(Document images with source code)
________
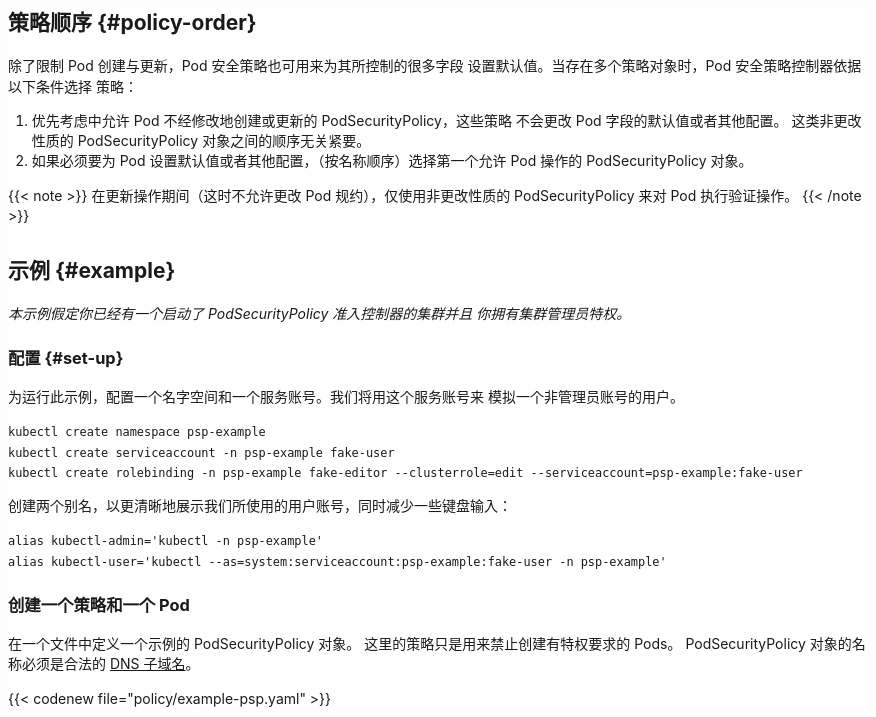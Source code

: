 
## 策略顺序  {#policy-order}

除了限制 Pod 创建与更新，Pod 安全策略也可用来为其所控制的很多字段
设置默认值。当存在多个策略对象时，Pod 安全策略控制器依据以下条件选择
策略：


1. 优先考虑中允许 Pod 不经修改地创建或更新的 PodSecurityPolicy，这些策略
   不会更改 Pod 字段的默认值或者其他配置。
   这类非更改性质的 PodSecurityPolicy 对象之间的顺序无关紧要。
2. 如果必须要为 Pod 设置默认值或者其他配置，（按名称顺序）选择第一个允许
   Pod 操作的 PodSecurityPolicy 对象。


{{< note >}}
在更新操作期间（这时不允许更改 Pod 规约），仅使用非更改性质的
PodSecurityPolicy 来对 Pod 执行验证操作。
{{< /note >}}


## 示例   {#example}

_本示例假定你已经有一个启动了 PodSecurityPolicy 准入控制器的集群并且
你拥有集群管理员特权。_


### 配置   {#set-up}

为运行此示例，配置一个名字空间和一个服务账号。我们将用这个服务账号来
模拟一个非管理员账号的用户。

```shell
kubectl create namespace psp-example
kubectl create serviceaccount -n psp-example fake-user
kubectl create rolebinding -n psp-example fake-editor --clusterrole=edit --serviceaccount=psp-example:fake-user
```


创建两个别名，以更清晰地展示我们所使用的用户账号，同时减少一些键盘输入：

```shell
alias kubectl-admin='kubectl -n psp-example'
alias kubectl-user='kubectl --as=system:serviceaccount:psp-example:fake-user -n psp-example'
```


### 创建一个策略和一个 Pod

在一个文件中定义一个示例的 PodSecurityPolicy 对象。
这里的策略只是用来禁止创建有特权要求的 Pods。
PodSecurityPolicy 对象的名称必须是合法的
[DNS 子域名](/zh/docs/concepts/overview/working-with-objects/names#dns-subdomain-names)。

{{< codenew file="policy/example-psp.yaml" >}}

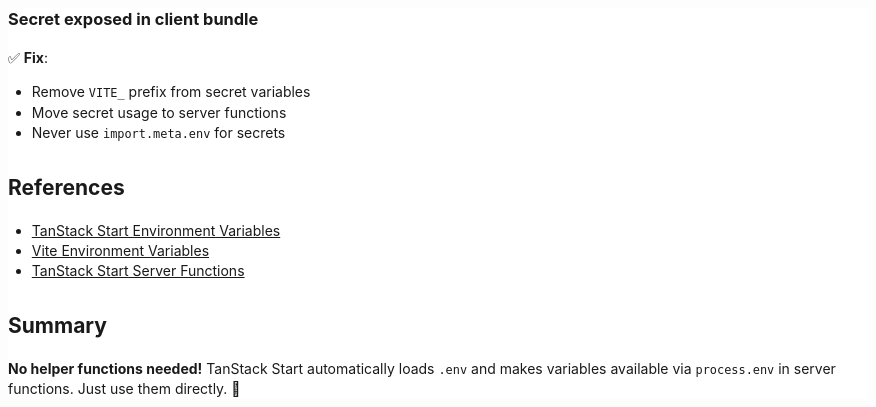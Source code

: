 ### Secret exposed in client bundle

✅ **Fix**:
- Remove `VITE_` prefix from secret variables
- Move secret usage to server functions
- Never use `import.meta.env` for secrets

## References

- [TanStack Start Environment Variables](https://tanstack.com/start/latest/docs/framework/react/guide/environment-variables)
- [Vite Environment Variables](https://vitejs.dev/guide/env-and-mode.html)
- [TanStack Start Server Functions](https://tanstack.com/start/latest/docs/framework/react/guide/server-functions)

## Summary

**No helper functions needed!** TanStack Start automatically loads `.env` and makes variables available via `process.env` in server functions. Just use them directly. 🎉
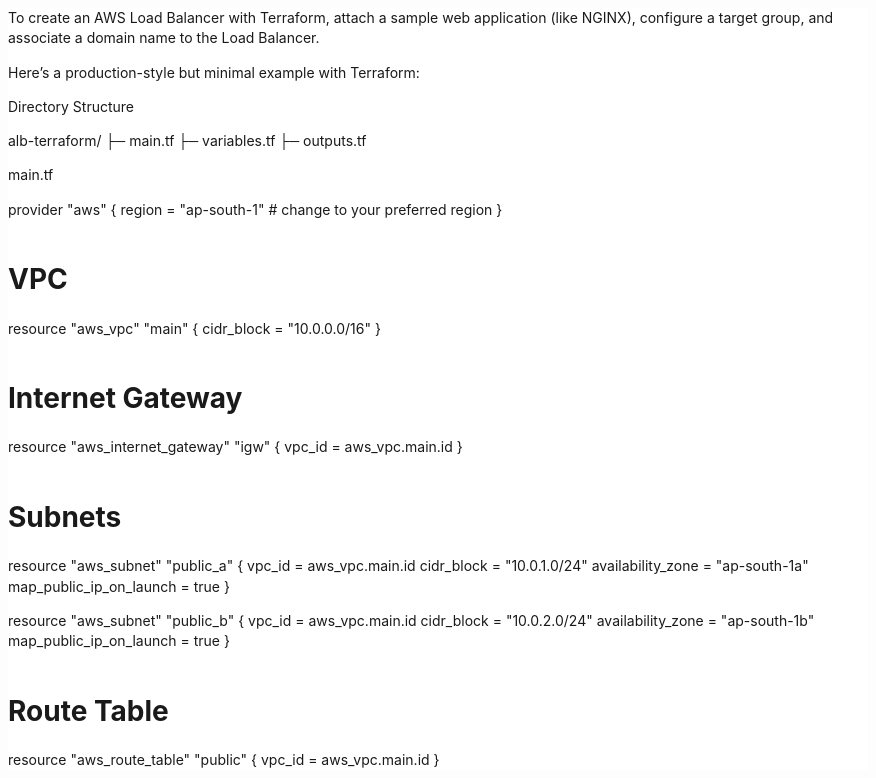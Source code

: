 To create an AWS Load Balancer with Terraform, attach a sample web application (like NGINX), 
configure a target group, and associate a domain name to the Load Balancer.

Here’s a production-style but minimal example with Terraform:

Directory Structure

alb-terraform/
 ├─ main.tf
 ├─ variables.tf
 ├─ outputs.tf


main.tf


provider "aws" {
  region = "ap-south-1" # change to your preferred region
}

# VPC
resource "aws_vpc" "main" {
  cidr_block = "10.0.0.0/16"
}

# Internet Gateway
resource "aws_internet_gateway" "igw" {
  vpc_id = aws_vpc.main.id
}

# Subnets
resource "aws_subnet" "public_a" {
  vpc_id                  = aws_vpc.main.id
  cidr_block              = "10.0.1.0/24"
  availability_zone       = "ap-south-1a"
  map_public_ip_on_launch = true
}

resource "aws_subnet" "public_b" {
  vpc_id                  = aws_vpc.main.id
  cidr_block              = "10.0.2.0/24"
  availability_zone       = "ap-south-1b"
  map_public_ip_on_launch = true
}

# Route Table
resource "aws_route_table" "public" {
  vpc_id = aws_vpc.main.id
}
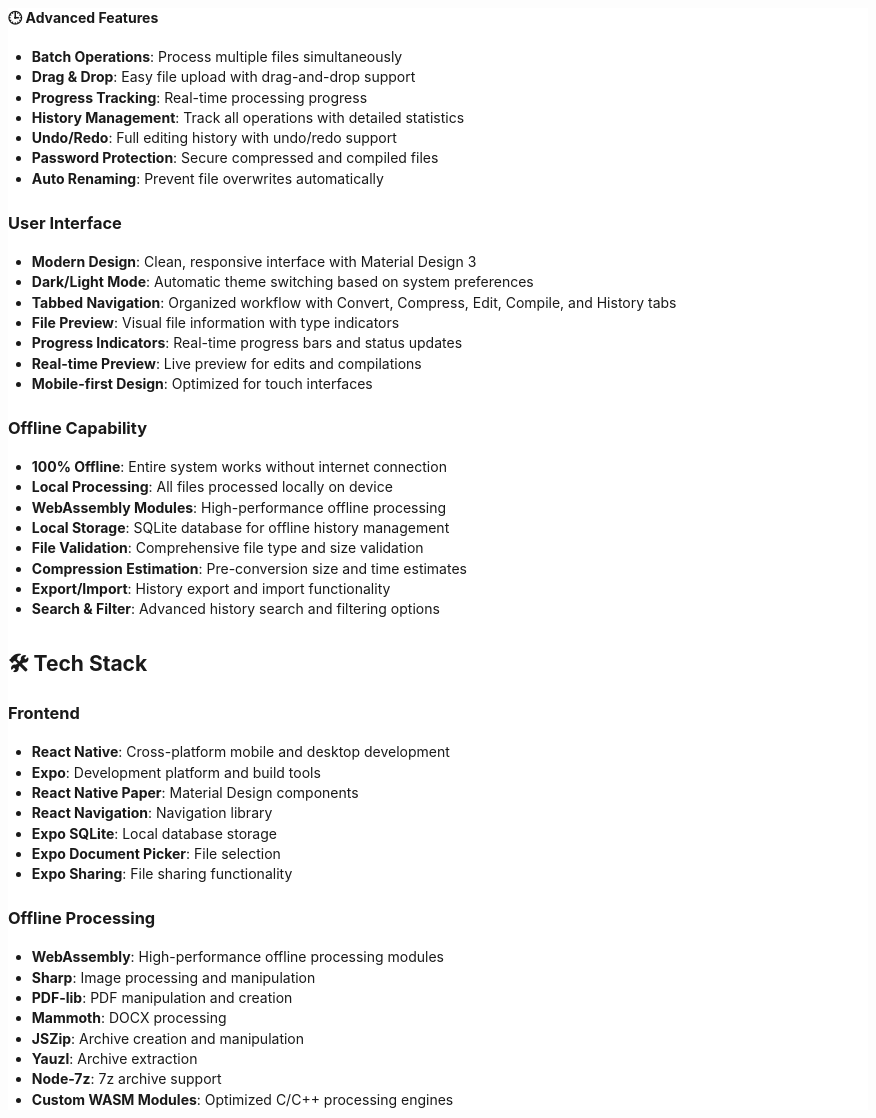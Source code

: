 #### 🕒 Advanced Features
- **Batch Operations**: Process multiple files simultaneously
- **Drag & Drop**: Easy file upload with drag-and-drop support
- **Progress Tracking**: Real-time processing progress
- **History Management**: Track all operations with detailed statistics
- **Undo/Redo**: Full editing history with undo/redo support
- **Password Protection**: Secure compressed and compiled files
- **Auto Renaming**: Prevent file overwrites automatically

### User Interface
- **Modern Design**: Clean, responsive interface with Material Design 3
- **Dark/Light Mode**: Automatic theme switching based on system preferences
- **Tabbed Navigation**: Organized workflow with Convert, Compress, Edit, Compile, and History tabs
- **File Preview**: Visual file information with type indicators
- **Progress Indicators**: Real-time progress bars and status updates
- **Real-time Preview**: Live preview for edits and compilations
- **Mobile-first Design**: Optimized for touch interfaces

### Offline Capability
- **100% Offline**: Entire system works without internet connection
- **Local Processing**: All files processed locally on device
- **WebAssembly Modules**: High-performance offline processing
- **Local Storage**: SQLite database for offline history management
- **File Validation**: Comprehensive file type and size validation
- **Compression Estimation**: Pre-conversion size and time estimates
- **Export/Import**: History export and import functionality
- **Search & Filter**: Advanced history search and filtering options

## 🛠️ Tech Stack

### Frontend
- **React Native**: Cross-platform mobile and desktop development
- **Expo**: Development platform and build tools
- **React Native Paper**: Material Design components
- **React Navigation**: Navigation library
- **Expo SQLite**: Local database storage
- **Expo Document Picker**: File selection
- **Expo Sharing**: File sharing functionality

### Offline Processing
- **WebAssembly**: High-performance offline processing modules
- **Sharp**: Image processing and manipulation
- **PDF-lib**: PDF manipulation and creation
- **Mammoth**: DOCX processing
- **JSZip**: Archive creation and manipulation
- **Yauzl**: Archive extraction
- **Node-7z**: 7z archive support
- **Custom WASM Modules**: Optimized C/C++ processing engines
________
- Brief -
Copy each line above where "creation" appears.

- Answer -
- **PDF-lib**: PDF manipulation and creation
- **JSZip**: Archive creation and manipulation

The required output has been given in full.